I was reading this on MSDN, and it says
You should not access the __m128i fields directly. You can, however, see these types in the debugger. A variable of type __m128i maps to the XMM[0-7] registers.
However, it doesn't explain why. Why is it? For example, is the following "bad":
void func(unsigned short x, unsigned short y)
{
__m128i a;
a.m128i_i64[0] = x;
__m128i b;
b.m128i_i64[0] = y;
// Now do something with a and b ...
}
Instead of doing the assignments like in the example above, should one use some sort of load
function?
The field m128i_i64
and family are Microsoft compiler specific extensions. They don't exist in most other compilers.

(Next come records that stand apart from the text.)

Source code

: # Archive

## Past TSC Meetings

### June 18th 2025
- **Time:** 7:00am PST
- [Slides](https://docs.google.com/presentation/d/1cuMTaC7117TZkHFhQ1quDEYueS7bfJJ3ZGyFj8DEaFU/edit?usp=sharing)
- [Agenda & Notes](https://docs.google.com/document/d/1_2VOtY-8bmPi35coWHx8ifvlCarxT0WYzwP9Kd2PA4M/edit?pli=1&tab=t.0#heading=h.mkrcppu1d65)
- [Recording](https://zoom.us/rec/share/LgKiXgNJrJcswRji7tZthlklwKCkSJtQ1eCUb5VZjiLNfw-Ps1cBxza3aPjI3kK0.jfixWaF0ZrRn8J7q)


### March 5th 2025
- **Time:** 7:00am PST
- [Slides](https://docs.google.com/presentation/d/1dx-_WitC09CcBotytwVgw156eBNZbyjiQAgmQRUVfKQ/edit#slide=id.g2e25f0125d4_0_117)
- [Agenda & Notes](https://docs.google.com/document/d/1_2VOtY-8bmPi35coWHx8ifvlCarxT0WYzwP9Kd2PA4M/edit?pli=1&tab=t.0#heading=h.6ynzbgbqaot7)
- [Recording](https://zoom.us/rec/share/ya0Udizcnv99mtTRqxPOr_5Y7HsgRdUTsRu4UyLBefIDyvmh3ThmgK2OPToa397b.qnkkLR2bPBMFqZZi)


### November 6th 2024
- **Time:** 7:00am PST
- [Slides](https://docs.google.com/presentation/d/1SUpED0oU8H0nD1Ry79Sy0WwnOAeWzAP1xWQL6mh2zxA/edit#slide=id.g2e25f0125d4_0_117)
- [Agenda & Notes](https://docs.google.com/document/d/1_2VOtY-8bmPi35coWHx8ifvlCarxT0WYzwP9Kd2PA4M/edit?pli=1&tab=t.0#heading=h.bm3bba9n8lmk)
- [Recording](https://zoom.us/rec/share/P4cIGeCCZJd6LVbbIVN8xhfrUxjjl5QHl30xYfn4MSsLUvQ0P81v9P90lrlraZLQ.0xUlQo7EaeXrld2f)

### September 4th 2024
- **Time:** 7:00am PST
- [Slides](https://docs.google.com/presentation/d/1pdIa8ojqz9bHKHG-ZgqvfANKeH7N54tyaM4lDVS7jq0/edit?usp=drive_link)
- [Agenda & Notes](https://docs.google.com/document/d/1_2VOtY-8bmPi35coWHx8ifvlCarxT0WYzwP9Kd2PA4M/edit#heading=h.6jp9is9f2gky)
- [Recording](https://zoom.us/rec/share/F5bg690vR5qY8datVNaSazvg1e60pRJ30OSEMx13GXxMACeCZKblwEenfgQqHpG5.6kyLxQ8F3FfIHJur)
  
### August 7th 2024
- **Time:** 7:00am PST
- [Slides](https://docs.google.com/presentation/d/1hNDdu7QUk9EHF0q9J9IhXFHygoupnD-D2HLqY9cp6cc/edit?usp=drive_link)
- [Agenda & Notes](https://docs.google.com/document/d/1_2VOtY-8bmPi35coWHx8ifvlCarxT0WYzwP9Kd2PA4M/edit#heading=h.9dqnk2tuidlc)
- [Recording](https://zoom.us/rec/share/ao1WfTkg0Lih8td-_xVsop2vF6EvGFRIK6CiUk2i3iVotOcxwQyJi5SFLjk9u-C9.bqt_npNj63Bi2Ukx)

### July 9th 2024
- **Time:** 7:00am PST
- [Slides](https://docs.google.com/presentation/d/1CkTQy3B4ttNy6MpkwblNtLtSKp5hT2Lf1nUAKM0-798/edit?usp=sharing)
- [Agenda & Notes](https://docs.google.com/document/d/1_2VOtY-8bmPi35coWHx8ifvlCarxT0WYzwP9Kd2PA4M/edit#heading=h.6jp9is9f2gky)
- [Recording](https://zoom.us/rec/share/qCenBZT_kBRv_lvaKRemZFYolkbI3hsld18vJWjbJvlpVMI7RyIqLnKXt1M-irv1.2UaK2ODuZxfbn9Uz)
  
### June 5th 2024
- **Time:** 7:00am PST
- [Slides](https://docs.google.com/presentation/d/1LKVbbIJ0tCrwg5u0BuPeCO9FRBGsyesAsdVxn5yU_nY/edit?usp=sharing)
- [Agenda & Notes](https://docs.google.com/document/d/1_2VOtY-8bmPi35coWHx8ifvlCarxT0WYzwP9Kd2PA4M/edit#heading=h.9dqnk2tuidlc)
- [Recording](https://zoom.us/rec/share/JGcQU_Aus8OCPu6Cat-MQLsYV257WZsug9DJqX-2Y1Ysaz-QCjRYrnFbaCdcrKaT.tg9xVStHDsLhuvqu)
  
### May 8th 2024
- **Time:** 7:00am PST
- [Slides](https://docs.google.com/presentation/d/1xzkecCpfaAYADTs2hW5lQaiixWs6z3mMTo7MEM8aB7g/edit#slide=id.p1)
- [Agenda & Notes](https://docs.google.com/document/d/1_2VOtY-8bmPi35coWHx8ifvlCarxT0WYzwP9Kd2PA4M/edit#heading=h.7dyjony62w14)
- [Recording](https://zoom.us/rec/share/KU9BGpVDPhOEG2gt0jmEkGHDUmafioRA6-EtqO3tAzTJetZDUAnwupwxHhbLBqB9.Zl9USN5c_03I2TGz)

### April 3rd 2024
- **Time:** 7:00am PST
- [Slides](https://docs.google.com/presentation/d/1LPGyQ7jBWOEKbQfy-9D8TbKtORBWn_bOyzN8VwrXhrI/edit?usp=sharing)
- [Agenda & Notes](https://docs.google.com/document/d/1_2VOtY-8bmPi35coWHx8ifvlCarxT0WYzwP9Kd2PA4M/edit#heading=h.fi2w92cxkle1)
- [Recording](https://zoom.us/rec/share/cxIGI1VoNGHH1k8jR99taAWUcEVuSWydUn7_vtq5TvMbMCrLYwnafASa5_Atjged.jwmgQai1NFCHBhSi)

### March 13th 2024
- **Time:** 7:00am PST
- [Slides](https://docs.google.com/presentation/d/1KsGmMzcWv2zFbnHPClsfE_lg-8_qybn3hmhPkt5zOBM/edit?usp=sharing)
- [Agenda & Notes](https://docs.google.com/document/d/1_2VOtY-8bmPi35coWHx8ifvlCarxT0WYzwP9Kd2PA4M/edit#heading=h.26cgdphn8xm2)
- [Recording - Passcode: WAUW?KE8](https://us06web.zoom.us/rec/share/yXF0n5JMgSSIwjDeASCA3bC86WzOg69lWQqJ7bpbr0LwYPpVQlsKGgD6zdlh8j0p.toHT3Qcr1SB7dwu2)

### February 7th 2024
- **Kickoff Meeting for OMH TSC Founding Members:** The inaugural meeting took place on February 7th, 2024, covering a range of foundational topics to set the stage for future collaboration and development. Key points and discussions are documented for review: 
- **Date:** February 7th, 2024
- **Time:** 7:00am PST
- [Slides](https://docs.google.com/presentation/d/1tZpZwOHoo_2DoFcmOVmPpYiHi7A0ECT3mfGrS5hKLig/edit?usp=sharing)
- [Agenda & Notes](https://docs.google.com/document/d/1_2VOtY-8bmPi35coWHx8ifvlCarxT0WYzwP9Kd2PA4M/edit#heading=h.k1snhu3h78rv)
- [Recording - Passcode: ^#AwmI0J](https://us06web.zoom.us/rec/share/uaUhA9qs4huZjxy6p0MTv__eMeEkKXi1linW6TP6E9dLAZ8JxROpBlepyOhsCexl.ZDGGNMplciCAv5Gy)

Nevertheless, they are useful for testing purposes.
The real reason for avoiding their use is performance. The hardware cannot efficiently access individual elements of a SIMD vector.
- There are no instructions that let you directly access individual elements. (SSE4.1 does, but it requires a compile-time constant index.)
- Going through memory may incur a very large penalty due to failure of store forwarding.
AVX and AVX2 doesn't extend the SSE4.1 instructions to allow accessing elements in a 256-bit vector. And as far as I can tell, AVX512 will not have it for 512-bit vectors.
Likewise, the set intrinsics (such as _mm256_set_pd()
) suffer the same issue. They are implemented either as a series of data shuffling operations. Or by going through memory and taking on the store forwarding stalls.
Which begs the question: Is there an efficient way to populate a SIMD vector from scalar components? (or separate a SIMD vector into scalar components)
Short Answer: Not really. When you use SIMD, you're expected to do a lot of the work in the vectorized form. So the initialization overhead should not matter.